**Exercise:** Look through the lines below; wherever the word "token" appears, copy that line.

[Records from a collection]
# # # # # # #

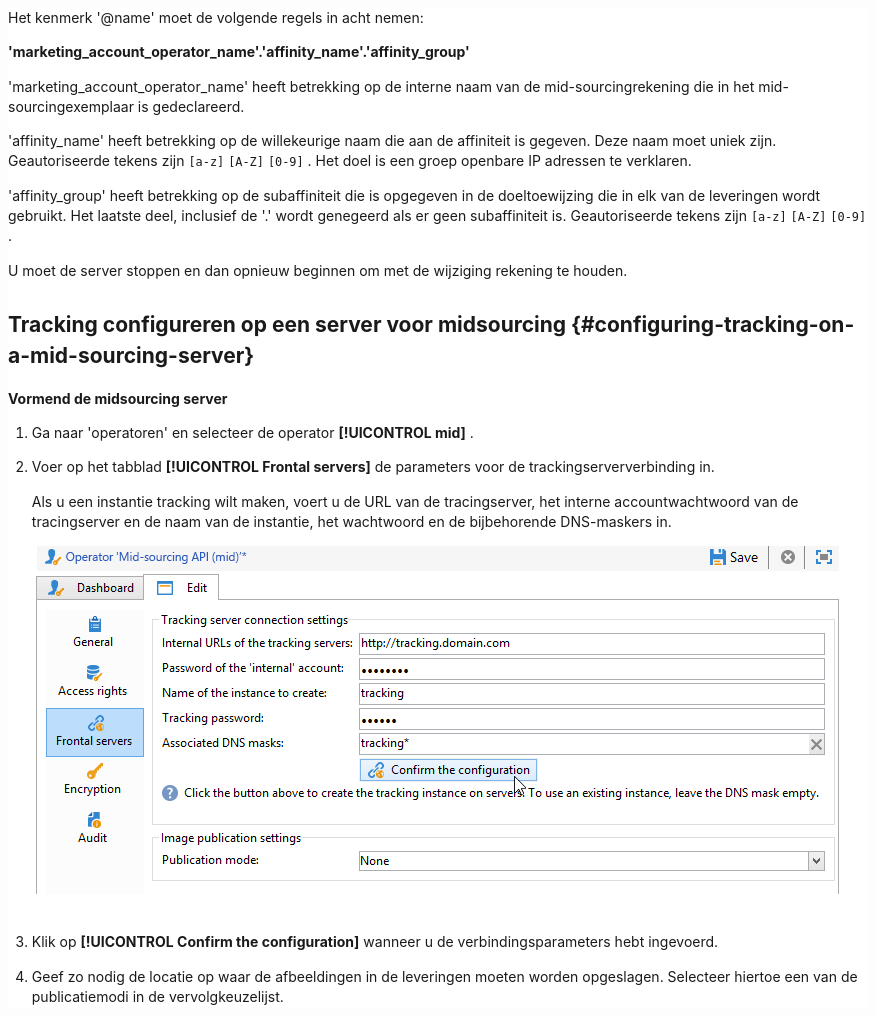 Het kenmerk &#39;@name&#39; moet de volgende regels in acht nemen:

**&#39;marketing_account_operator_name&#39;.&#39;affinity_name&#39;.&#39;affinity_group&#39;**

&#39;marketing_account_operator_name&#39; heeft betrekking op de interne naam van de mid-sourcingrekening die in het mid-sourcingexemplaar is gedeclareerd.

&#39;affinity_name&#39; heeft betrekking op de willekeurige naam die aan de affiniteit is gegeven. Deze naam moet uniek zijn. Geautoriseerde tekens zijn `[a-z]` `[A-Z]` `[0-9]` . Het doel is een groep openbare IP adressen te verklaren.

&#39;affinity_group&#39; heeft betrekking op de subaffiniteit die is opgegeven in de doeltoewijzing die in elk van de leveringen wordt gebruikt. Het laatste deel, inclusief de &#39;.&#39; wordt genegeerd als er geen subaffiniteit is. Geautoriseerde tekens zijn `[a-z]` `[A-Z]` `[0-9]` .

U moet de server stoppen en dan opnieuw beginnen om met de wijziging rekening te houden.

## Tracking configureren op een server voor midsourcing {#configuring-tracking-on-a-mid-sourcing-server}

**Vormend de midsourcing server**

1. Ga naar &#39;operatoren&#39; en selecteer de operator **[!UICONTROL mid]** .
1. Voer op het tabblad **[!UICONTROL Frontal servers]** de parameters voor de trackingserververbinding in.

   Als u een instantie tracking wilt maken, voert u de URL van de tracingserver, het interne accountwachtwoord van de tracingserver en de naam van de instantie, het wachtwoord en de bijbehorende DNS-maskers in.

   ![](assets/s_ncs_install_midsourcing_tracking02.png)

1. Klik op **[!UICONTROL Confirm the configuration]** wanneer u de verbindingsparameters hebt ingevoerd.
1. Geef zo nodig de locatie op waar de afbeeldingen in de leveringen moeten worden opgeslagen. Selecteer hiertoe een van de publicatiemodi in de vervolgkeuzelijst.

# # # # # # #

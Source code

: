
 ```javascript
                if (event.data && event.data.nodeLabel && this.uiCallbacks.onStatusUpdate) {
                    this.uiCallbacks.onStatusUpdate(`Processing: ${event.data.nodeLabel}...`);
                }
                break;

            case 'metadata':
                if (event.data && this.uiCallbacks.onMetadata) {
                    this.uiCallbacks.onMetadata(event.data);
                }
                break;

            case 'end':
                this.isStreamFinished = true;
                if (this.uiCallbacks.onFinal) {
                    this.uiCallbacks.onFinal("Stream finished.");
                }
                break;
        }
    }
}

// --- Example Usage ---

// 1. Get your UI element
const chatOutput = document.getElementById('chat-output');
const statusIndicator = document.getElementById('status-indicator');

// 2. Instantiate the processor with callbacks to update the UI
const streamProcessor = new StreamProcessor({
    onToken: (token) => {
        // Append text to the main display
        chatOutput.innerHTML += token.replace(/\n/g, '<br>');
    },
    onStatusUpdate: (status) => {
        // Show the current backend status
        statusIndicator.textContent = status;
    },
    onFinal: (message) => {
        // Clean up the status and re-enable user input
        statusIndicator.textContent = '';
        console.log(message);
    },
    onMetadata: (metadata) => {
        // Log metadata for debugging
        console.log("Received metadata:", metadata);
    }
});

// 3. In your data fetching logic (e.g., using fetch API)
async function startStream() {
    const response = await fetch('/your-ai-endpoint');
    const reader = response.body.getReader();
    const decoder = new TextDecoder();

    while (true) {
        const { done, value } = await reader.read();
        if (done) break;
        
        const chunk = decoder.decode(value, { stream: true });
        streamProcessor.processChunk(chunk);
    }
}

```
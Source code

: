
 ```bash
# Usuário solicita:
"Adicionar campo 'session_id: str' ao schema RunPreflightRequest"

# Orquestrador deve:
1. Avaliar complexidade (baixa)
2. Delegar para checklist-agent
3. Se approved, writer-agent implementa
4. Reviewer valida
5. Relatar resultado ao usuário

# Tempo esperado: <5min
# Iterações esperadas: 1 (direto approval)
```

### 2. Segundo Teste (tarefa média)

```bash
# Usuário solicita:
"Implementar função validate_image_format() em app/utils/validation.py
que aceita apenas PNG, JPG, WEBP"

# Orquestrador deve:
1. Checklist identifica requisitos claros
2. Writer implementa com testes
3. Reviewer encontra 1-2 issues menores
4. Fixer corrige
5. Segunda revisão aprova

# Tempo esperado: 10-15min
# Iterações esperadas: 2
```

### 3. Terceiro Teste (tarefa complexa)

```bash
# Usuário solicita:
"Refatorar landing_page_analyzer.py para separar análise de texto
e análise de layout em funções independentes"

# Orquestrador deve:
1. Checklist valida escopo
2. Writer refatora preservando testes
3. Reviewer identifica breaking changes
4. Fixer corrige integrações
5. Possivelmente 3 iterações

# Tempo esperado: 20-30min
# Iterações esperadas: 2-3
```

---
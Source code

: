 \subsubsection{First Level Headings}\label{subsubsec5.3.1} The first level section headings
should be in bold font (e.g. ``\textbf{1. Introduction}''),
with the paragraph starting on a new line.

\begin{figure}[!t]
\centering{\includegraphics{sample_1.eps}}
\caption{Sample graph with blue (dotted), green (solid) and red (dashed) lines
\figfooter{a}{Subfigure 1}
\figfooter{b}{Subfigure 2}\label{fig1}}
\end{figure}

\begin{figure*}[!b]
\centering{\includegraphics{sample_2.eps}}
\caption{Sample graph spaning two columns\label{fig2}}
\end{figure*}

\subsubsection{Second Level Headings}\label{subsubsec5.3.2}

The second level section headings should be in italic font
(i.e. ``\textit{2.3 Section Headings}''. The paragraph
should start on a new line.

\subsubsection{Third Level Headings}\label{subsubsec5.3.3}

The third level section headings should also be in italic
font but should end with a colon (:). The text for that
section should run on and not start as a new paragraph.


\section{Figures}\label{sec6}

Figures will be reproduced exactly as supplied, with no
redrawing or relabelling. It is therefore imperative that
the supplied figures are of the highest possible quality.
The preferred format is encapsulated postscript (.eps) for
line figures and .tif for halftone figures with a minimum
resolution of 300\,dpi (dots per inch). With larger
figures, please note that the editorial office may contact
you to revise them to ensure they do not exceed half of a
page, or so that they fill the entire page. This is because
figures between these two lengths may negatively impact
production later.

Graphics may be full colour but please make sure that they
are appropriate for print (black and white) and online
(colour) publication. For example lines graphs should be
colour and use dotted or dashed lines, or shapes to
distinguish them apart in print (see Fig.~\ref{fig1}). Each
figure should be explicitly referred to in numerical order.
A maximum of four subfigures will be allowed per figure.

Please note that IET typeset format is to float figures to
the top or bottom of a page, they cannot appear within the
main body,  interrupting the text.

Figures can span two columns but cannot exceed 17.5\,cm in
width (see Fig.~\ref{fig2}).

# # # # # # #

**Task output:**
    onToken: (token) => {
        chatOutput.innerHTML += token.replace(/\n/g, '<br>');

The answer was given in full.